KAMEN RIDER Dragon Knight! together we can fight the fight!
KAMEN RIDER Dragon Knight! together we can fight the fight, so Let's Ride!
ただし、上記の通り作風を丸ごと変えねばならぬほどに、表現規制と挑戦が厳しいアメリカでは当然の成り行きかもしれない。
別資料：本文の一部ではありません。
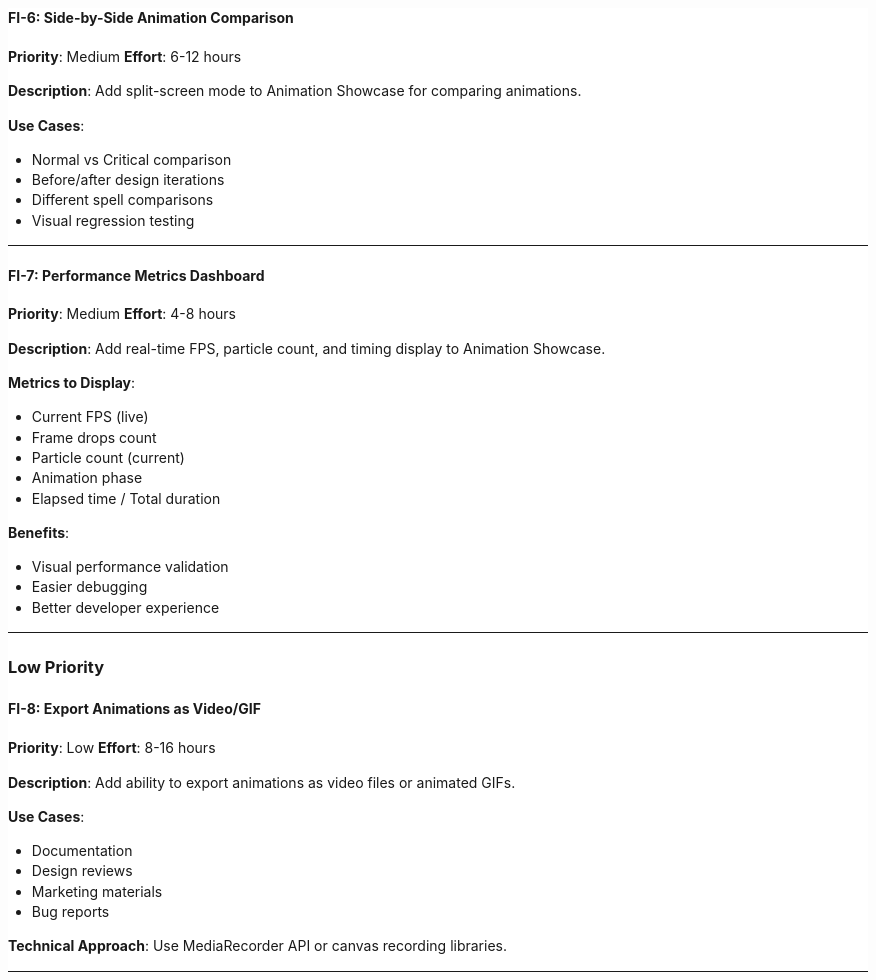 
#### FI-6: Side-by-Side Animation Comparison
**Priority**: Medium
**Effort**: 6-12 hours

**Description**:
Add split-screen mode to Animation Showcase for comparing animations.

**Use Cases**:
- Normal vs Critical comparison
- Before/after design iterations
- Different spell comparisons
- Visual regression testing

---

#### FI-7: Performance Metrics Dashboard
**Priority**: Medium
**Effort**: 4-8 hours

**Description**:
Add real-time FPS, particle count, and timing display to Animation Showcase.

**Metrics to Display**:
- Current FPS (live)
- Frame drops count
- Particle count (current)
- Animation phase
- Elapsed time / Total duration

**Benefits**:
- Visual performance validation
- Easier debugging
- Better developer experience

---

### Low Priority

#### FI-8: Export Animations as Video/GIF
**Priority**: Low
**Effort**: 8-16 hours

**Description**:
Add ability to export animations as video files or animated GIFs.

**Use Cases**:
- Documentation
- Design reviews
- Marketing materials
- Bug reports

**Technical Approach**:
Use MediaRecorder API or canvas recording libraries.

---
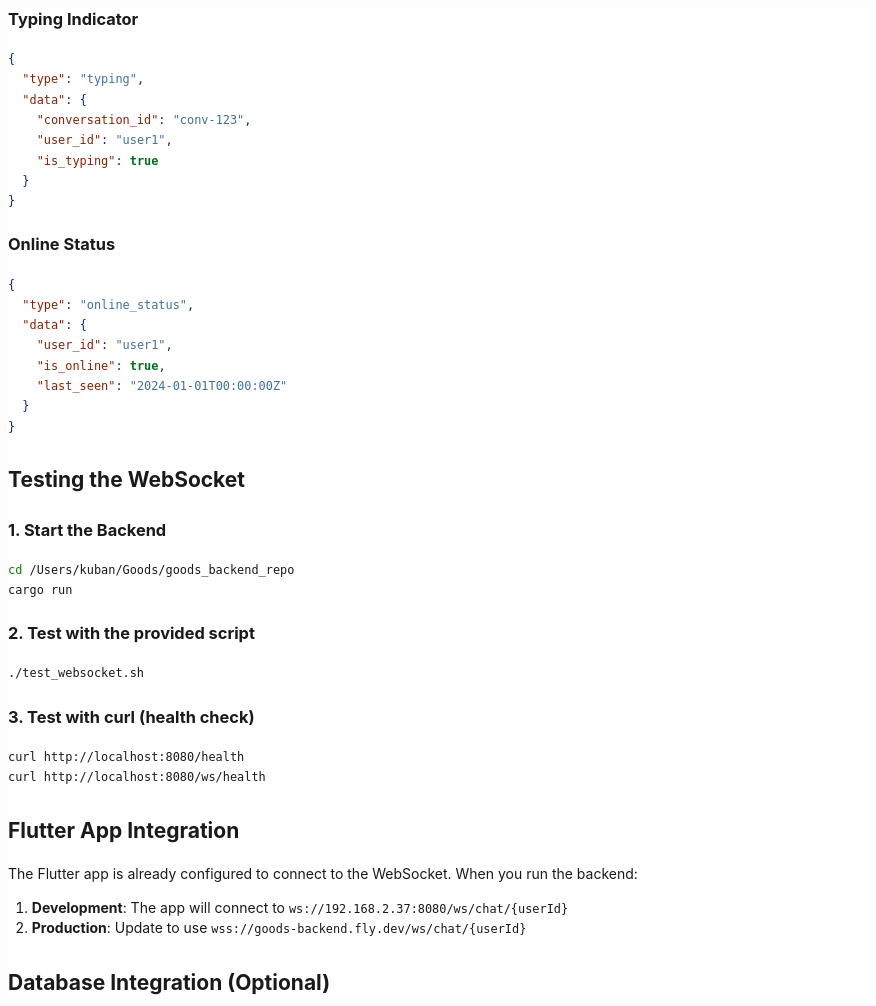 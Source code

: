 ### Typing Indicator
```json
{
  "type": "typing",
  "data": {
    "conversation_id": "conv-123",
    "user_id": "user1",
    "is_typing": true
  }
}
```

### Online Status
```json
{
  "type": "online_status",
  "data": {
    "user_id": "user1",
    "is_online": true,
    "last_seen": "2024-01-01T00:00:00Z"
  }
}
```

## Testing the WebSocket

### 1. Start the Backend
```bash
cd /Users/kuban/Goods/goods_backend_repo
cargo run
```

### 2. Test with the provided script
```bash
./test_websocket.sh
```

### 3. Test with curl (health check)
```bash
curl http://localhost:8080/health
curl http://localhost:8080/ws/health
```

## Flutter App Integration

The Flutter app is already configured to connect to the WebSocket. When you run the backend:

1. **Development**: The app will connect to `ws://192.168.2.37:8080/ws/chat/{userId}`
2. **Production**: Update to use `wss://goods-backend.fly.dev/ws/chat/{userId}`

## Database Integration (Optional)

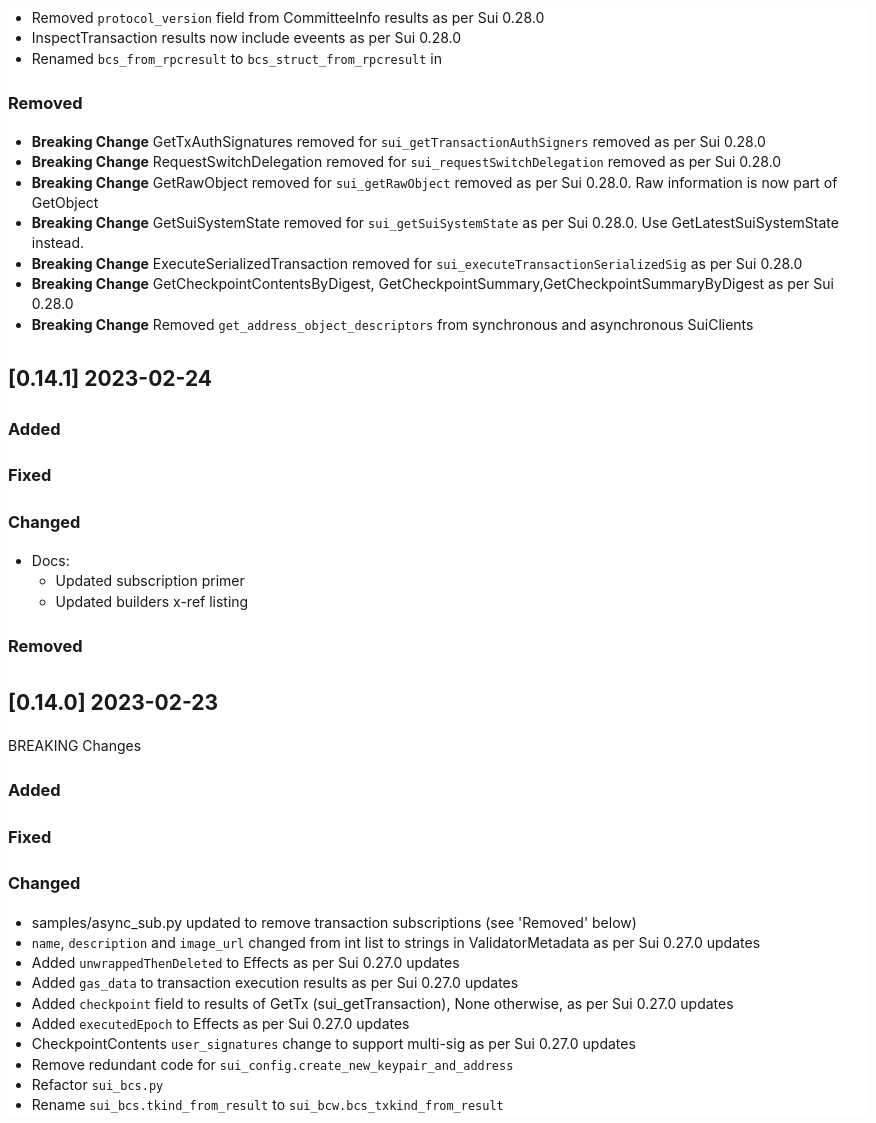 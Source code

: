 - Removed `protocol_version` field from CommitteeInfo results as per Sui 0.28.0
- InspectTransaction results now include eveents as per Sui 0.28.0
- Renamed `bcs_from_rpcresult` to `bcs_struct_from_rpcresult` in

### Removed

- **Breaking Change** GetTxAuthSignatures removed for `sui_getTransactionAuthSigners` removed as per Sui 0.28.0
- **Breaking Change** RequestSwitchDelegation removed for `sui_requestSwitchDelegation` removed as per Sui 0.28.0
- **Breaking Change** GetRawObject removed for `sui_getRawObject` removed as per Sui 0.28.0. Raw information is now part of GetObject
- **Breaking Change** GetSuiSystemState removed for `sui_getSuiSystemState` as per Sui 0.28.0. Use GetLatestSuiSystemState instead.
- **Breaking Change** ExecuteSerializedTransaction removed for `sui_executeTransactionSerializedSig` as per Sui 0.28.0
- **Breaking Change** GetCheckpointContentsByDigest, GetCheckpointSummary,GetCheckpointSummaryByDigest as per Sui 0.28.0
- **Breaking Change** Removed `get_address_object_descriptors` from synchronous and asynchronous SuiClients

## [0.14.1] 2023-02-24

### Added

### Fixed

### Changed

- Docs:
  - Updated subscription primer
  - Updated builders x-ref listing

### Removed

## [0.14.0] 2023-02-23

BREAKING Changes

### Added

### Fixed

### Changed

- samples/async_sub.py updated to remove transaction subscriptions (see 'Removed' below)
- `name`, `description` and `image_url` changed from int list to strings in ValidatorMetadata as per Sui 0.27.0 updates
- Added `unwrappedThenDeleted` to Effects as per Sui 0.27.0 updates
- Added `gas_data` to transaction execution results as per Sui 0.27.0 updates
- Added `checkpoint` field to results of GetTx (sui_getTransaction), None otherwise, as per Sui 0.27.0 updates
- Added `executedEpoch` to Effects as per Sui 0.27.0 updates
- CheckpointContents `user_signatures` change to support multi-sig as per Sui 0.27.0 updates
- Remove redundant code for `sui_config.create_new_keypair_and_address`
- Refactor `sui_bcs.py`
- Rename `sui_bcs.tkind_from_result` to `sui_bcw.bcs_txkind_from_result`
そう考えるとドラゴンナイトの作品自体を象徴しているようで、何とも感慨深く思えてくる…
「レッツラァーーーイ…」
地上波・日本語版主題歌「DIVE INTO THE MIRROR」
唄 -defspiral
イントロは『龍騎』の「Alive A life」を髣髴とさせるものだが、そこから急転して上記原語版OPの主旋律が流れ、サビで最高潮に達する。
無限の世界に飛び込め今
(クァーメライダー ドラゲンッナイッ!)
閉ざされたドア開いて
(トゥギャザー ウィーキャン ファイトゥファイッ!)
こんな感じで芸が細かい。
地上波・日本語版エンディングテーマ「ANOTHER WORLD」
唄 - キット&レン(鈴木達央&松田悟志)
シングルでは、キットとレンだけのソロバージョンも収録されている。
各話リスト
話数 | サブタイトル |
---|---|
第一シーズン | |
第1話 | ドラゴンを探せ |
第2話 | ドラゴンとの契約 |
第3話 | 仮面ライダーインサイザー |
第4話 | ライダーへの挑戦 |
第5話 | 2つの力 |
第6話 | 仮面ライダートルク |
第7話 | 敵か味方か |
第8話 | 仮面ライダーキャモ |
第9話 | 仮面ライダートラスト |
第10話 | バトルクラブ |
第11話 | 勝利か消滅か |
第12話 | 仮面ライダースティング |
第13話 | ハンティング |
第14話 | 悪魔の約束 |
第15話 | 選ばれし者たち |
第二シーズン | |
第16話 | グラマシーの英雄 |
第17話 | 3つの力 |
第18話 | チョウ兄弟 |
第19話 | センパーファーイ |
第20話 | 戦場からの手紙 |
第21話 | 兄弟の最期 |
第22話 | セイレーンの帰還 |
第23話 | 服従か復讐か |
第24話 | 黒の誘惑 |
第25話 | 家族の肖像 |
第26話 | 仮面ライダーラス |
第27話 | ノーマン |
第28話 | 囚われのドラゴンナイト |
第29話 | 嵐の前の静けさ |
第三シーズン | |
第30話 | スワン・ソング |
第31話 | 赤龍落つ |
第32話 | アドベントマスター |
第33話 | アダム |
第34話 | 黒龍見参 |
第35話 | 堕ちた英雄 |
第36話 | 裏切りの連鎖 |
第37話 | 内なる敵 |
第38話 | 滅亡へのカウントダウン |
第39話 | ベンタラと地球に |
第40話 | キットの物語 |
余談
本作がコケたせいで立ち消えとなってしまったが、実は次回作も構想されており、その際には『龍騎』の次回作である『仮面ライダー555』をローカライズする予定だった。